#### DATA SHOWN ####
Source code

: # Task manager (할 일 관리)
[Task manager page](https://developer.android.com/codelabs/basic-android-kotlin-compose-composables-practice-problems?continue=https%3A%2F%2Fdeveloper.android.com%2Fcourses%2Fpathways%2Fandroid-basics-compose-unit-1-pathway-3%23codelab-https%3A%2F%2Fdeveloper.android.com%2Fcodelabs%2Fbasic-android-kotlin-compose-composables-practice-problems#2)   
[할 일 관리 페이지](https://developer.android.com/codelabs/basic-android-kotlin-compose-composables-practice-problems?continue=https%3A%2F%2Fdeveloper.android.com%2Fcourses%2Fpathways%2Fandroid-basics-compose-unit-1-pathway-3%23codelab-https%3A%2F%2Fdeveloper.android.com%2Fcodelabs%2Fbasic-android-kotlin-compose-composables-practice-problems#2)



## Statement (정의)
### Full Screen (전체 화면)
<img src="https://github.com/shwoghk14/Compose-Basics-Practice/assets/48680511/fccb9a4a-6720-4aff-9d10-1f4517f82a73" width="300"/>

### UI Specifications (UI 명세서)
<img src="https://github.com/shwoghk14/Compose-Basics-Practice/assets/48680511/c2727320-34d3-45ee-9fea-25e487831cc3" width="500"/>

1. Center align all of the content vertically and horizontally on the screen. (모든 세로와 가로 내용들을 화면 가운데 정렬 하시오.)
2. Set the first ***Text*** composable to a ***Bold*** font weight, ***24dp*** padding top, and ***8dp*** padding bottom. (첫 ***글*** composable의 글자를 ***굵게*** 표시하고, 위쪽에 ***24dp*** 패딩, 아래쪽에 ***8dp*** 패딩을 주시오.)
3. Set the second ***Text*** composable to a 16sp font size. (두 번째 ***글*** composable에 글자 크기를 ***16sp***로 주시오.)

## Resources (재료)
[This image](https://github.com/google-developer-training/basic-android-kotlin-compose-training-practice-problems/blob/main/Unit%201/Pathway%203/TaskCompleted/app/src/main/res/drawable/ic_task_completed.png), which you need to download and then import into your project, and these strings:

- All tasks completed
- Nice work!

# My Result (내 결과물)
####
WORK INSTRUCTIONS: What lines in the listing include the string "font"? Copy them out.

ANSWER SECTION:
2. Set the first ***Text*** composable to a ***Bold*** font weight, ***24dp*** padding top, and ***8dp*** padding bottom. (첫 ***글*** composable의 글자를 ***굵게*** 표시하고, 위쪽에 ***24dp*** 패딩, 아래쪽에 ***8dp*** 패딩을 주시오.)
3. Set the second ***Text*** composable to a 16sp font size. (두 번째 ***글*** composable에 글자 크기를 ***16sp***로 주시오.)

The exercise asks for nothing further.